The Sparrow team attended the BnB Guest Conference for its second consecutive year, which took place at the Divani Caravel Hotel on January 25 and 26, the only conference on Sharing Economy & Short Term Leasing which witnessed a high level of attendance throughout both days of the conference.
One of the speakers on the first day of the conference was Aimee Trusler, AirDNA’s International Sales Manager. AirDNA is the world’s largest short-term leasing data company, collecting daily bookings and rates from over 5,000,000 registered Airbnb and HomeAway properties and will soon be analysing data from Booking.com as well.
During her talk, Trusler analysed some very important data on short-term leasing in Greece as revealed by Airbnb and HomeAway online platforms.

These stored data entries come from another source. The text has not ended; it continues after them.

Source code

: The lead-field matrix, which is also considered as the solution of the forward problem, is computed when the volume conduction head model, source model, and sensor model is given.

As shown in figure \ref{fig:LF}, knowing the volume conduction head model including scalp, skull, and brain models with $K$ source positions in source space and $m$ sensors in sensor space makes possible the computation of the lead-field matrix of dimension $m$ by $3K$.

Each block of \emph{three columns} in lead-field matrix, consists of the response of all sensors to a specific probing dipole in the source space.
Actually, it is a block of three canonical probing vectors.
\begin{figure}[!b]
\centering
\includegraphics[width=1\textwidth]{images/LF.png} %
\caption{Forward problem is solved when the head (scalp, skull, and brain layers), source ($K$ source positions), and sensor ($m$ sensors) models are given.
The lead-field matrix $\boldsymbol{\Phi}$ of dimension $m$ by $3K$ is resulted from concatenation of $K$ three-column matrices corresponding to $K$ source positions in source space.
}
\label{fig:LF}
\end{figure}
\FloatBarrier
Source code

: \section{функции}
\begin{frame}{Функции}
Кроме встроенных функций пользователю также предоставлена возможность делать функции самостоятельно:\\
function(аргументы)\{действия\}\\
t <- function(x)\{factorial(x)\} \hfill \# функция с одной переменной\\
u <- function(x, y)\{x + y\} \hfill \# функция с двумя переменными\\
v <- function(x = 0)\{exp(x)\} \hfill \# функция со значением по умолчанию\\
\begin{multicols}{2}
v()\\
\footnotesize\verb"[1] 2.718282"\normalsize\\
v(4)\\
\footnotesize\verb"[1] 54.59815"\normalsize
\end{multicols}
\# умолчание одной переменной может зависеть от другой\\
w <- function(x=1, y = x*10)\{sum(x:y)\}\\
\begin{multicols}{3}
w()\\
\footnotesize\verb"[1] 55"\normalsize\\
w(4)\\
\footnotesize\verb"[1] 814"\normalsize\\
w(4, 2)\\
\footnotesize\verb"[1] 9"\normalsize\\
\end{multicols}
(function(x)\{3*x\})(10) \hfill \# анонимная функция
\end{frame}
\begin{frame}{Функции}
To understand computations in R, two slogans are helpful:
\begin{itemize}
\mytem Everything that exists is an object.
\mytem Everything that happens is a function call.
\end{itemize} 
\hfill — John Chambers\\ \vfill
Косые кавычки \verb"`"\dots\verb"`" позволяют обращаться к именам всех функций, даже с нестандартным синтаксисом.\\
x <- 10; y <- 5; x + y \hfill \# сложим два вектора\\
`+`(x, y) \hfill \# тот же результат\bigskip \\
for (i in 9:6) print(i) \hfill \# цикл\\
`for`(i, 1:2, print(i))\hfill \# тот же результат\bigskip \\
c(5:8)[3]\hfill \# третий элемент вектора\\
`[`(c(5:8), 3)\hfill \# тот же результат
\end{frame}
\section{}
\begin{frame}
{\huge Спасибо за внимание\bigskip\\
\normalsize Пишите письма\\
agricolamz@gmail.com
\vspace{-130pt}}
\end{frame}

The 10 best neighbourhoods in Athens with the best income growth
As shown in the table below, in terms of RevPAR in combination with occupancy, Zappeion for the second consecutive year is at the top of the table with a $ 84 daily overnight cost (approximately € 75) compared to the previous year’s overnight cost which was € 58. Second in the list is the Commercial Triangle of Athens with $ 82 overnight stay (about € 73), compared to 2018 which was third in the ranking and with € 52.58 per night and third in the ranking for this year is Acropolis at $ 84 per night (about € 75) compared to the previous year which was second in the list with € 54.27 per night.
Rates and number of listings in Athens
According to the following table, of the 12,213 accommodations in Athens, 21% are hosts managing more than one accommodation, 49% are available to rent year-round, and 49% have been rented for less than 90 days the year.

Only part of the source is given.